Nothing could serve to make this clearer than to recall that in the Pollock Case, in so far as the law taxed incomes from other classes of property than real estate and invested personal property, that is, income from 'professions, trades, employments, or vocations', its validity was recognized; indeed, it was expressly declared [in Pollock] that no dispute was made upon that subject, and attention was called to the fact that taxes on such income [from employment, etc.] had been sustained as excise taxes in the past. Id. p. 635. The whole law was, however, declared unconstitutional on the ground that to permit it [the law] to thus operate would relieve real estate and invested personal property from taxation and 'would leave the burden of the tax to be borne by professions, trades, employments, or vacations; and in that way what was intended as a tax on capital would remain, in substance, a tax on occupations and labor' ( id. p. 637),-a result which, it was held, could not have been contemplated by Congress. [bolding and bracketed language added by Famspear]
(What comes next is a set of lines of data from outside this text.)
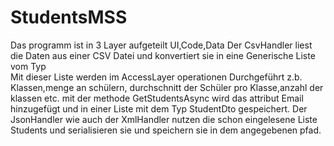 # StudentsMSS

Das programm ist in 3 Layer aufgeteilt UI,Code,Data 
Der CsvHandler liest die Daten aus einer CSV Datei und konvertiert sie in eine Generische Liste vom Typ <T>  
Mit dieser Liste werden im AccessLayer operationen Durchgeführt z.b. Klassen,menge an schülern, durchschnitt der Schüler pro Klasse,anzahl der klassen etc. 
mit der methode GetStudentsAsync wird das attribut Email hinzugefügt und in einer Liste mit dem Typ StudentDto gespeichert.
Der JsonHandler wie auch der XmlHandler nutzen die schon eingelesene Liste Students und serialisieren sie und speichern sie in dem angegebenen pfad.
  
  
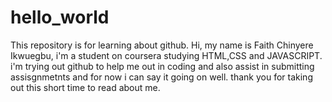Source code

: # hello_world
This repository is for learning about github.
Hi, my name is Faith Chinyere Ikwuegbu, i'm a student on coursera studying HTML,CSS and JAVASCRIPT.
i'm trying out github to help me out in coding and also assist in submitting assisgnmetnts and for now i can say it going on well.
thank you for taking out this short time to read about me.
In other words, the Brushaber court is pointing out that in Pollock, the reason the entire 1894 statute was thrown out by the Pollock court was NOT that the Pollock court considered taxes on income from employment to be "direct in substance" (the direct in substance holding applied in Pollock to taxes on income from property, not on income from employment). The reason the Pollock court threw out the entire statute was that the court saw that Congress had not intended to write a statute that would tax incomes from employment, labor, occupations, etc., without also taxing incomes from property.
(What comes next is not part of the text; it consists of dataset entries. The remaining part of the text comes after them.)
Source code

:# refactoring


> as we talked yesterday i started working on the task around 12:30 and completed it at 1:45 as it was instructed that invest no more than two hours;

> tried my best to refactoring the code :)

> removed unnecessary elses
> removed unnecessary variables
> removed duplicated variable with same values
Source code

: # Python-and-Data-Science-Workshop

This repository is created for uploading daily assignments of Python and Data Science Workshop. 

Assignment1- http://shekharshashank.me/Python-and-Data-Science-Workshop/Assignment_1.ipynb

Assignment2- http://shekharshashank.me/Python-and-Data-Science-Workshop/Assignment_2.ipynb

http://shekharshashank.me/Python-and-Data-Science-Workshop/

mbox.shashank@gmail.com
Again, Pollock and Brushaber are complex cases with complex, archaic, convoluted legal language -- another reason why the Wikipedia policy against original research by Wikipedia editors may be a good idea. Yours, Famspear 20:50, 19 January 2007 (UTC)Reply

"...complex, archaic, convoluted legal language." Haha. Will you ever stop making excuses. If you want complex, archaic, convoluted try reading the constantly updated usc. 861. As for making those remarks about Supreme Court cases you are out of line. Wouldn't it be great if wikipedia didn't have biased editors like yourself trying to silence every factual comment. Imagine how great Wikipedia could be. —Preceding unsigned comment added by 68.48.77.101 (talk) 22:33, 4 May 2011 (UTC)Reply

Kermit Hall - Oxford Guide: Did Hall claim that the Pollock court ruled an income tax on wages to be a direct tax? edit

I have reverted an anonymous user's additions to the effect that the Pollock court somehow determined that a tax on wages was a direct tax. I stated that there was no sourcing for this, but I now notice that the user cited Kermit Hall's Oxford Guide. However, the citation appears to be incomplete. We would need a page number, etc. Also, if Kermit Hall actually said that the Pollock court ruled that a tax on wages was a direct tax on property, that would indeed be an astounding statement that could be added to the article. It would be an incorrect statement -- but it could be noted in the article if Hall actually said it.

At any rate, I took the general reference to Kermit Hall as an incomplete citation and I therefore treated the material as unsourced. I apologize if I acted to hastily (i.e., if it turns out that Hall's material actually supports the statement).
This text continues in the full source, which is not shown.